There are many reasons to volunteer on someone’s production or project. Sometimes you seem to have a free weekend and you feel isolated and want to keep active and help someone out, especially if you are usually out of touch. But volunteering can backfire.
1999 I suffered a spinal fluid pressure incident that damaged an optic nerve and created a blurry spot in the center of my vision for more than a month. My first concern was, “Gee, I hope my vision is healed by the time Episode 1 is released.” That shows how naive I was. Meanwhile, some friends from college got a Calling Card grant from the Ontario Media Development Corporation to make their short film. I was pleased to be asked to comment on certain scenes during pre-production by the director. Then I was asked to participate in the shoot, arbitrarily as continuity, but as, “an ally on the set.” That phrase I learned later was from a book being passed around: Easy Riders, Raging Bulls. I said I could help on the Monday of the shoot week but the Tuesday I was helping someone move and then I could resume on Wednesday and the rest of the week. I was clear about this.
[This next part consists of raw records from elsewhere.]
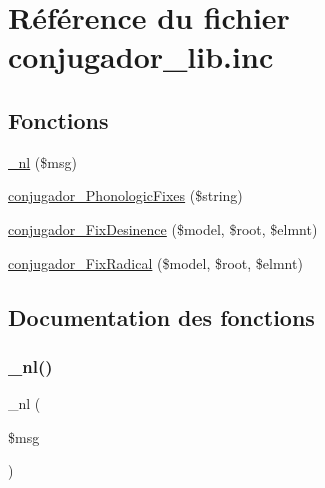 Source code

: \hypertarget{conjugador__lib_8inc}{}\section{Référence du fichier conjugador\+\_\+lib.\+inc}
\label{conjugador__lib_8inc}
\subsection*{Fonctions}
\begin{DoxyCompactItemize}
\item 
\hyperlink{conjugador__lib_8inc_af8d770de4c75689bba7f9764be4d6c80}{\+\_\+nl} (\$msg)
\item 
\hyperlink{conjugador__lib_8inc_a672ae0386cba05339c0708b743535c7a}{conjugador\+\_\+\+Phonologic\+Fixes} (\$string)
\item 
\hyperlink{conjugador__lib_8inc_a725ad05277ee35d68a3eb88b9b577ded}{conjugador\+\_\+\+Fix\+Desinence} (\$model, \$root, \$elmnt)
\item 
\hyperlink{conjugador__lib_8inc_a76b9b56f90098bda21fa8043ae7318ae}{conjugador\+\_\+\+Fix\+Radical} (\$model, \$root, \$elmnt)
\end{DoxyCompactItemize}


\subsection{Documentation des fonctions}
\hypertarget{conjugador__lib_8inc_af8d770de4c75689bba7f9764be4d6c80}{}\label{conjugador__lib_8inc_af8d770de4c75689bba7f9764be4d6c80} 
\subsubsection{\texorpdfstring{\+\_\+nl()}{\_nl()}}
{\footnotesize\ttfamily \+\_\+nl (\begin{DoxyParamCaption}\item[{}]{\$msg }\end{DoxyParamCaption})}

\hypertarget{conjugador__lib_8inc_a725ad05277ee35d68a3eb88b9b577ded}{}\label{conjugador__lib_8inc_a725ad05277ee35d68a3eb88b9b577ded} 

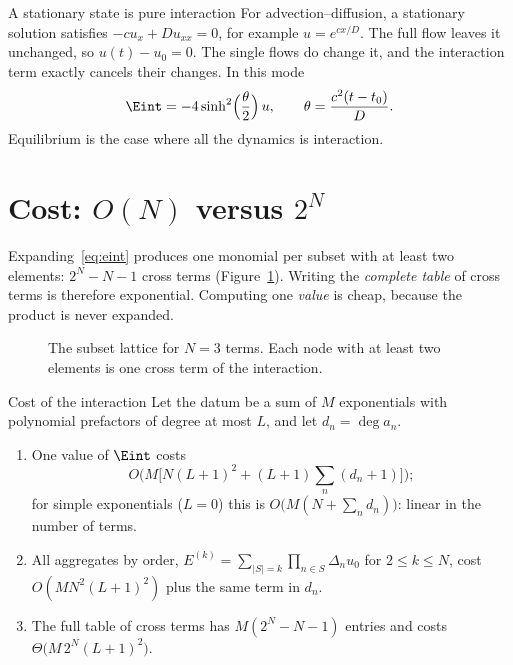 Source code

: \begin{example}{A stationary state is pure interaction}
For advection--diffusion, a stationary solution satisfies $-cu_x+Du_{xx}=0$, for example $u=e^{cx/D}$. The full flow leaves it unchanged, so $u(t)-u_0=0$. The single flows do change it, and the interaction term exactly cancels their changes. In this mode
\[
\Eint=-4\sinh^2\!\Big(\frac{\theta}{2}\Big)\,u,\qquad \theta=\frac{c^2(t-t_0)}{D}.
\]
Equilibrium is the case where all the dynamics is interaction.
\end{example}

\section{Cost: $O(N)$ versus $2^N$}

Expanding~\eqref{eq:eint} produces one monomial per subset with at least two elements: $2^N-N-1$ cross terms (Figure~\ref{fig:lattice}). Writing the \emph{complete table} of cross terms is therefore exponential. Computing one \emph{value} is cheap, because the product is never expanded.

\begin{figure}[!htb]
\centering
{}
\caption{The subset lattice for $N=3$ terms. Each node with at least two elements is one cross term of the interaction.}\label{fig:lattice}
\end{figure}

\begin{theorem}{Cost of the interaction  \proved}\label{thm:cost}
Let the datum be a sum of $M$ exponentials with polynomial prefactors of degree at most $L$, and let $d_n=\deg a_n$.
\begin{enumerate}[label=(\alph*)]
\item One value of $\Eint$ costs
\[
O\Big(M\big[N(L+1)^2+(L+1)\textstyle\sum_n(d_n+1)\big]\Big);
\]
for simple exponentials ($L=0$) this is $O\big(M(N+\sum_nd_n)\big)$: linear in the number of terms.
\item All aggregates by order, $E^{(k)}=\sum_{|S|=k}\prod_{n\in S}\Delta_nu_0$ for $2\le k\le N$, cost $O(MN^2(L+1)^2)$ plus the same term in $d_n$.
\item The full table of cross terms has $M(2^N-N-1)$ entries and costs $\Theta\big(M\,2^N(L+1)^2\big)$.
\end{enumerate}
\end{theorem}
Filmmakers maybe don’t hear that kind of thing, so it has limited much of my volunteering in the years that followed. They figure everything else is unimportant next to filming. I felt I should not leave this prior commitment in a lurch and I felt that I had given full disclosure about it to my filmmaking friend. He mentioned the Tuesday on set and I maintained my plan and repeated it. Much of the first day shoot went well. I did have to run to the porta-potty because of the water pills I was on due to my condition and having had two spinal taps I had been weakened somewhat but was recovering. I was still contributing and I recall that when the props guy showed up with an unsatisfactory example of groceries I suggested using the craft services table materials to help bulk up the bag which had to seem like a horn of plenty. At one point the A.D. took me aside to ask me to convey an idea she had for shooting and I tried to reassure her that the director was approachable and she could ask. I don’t think she did. When a community photo was being taken of the crew and people at the location, I volunteered my own Polaroid instamatic. As I started giving instructions about how to frame to compensate for the lens, she just handed it back to me and I took the shot. In the car ride back to town she remarked, “People who aren’t enthusiastic shouldn’t be making movies.” Or words to that affect. In hindsight she may have meant me, which is far from being appropriate. If anything, I was a little sunstroke despite the director giving me his baseball cap at one point. I was not prepared to do math at the end of the day, and the A.D. advised me that calculating the amount of film shot was my duty. I was certainly under the belief that I had drawn a sketch on each continuity page and that each shot was accounted for. Even though asserting myself to get the camera info between shots from the assistant camera guy was more of a chore than in film school.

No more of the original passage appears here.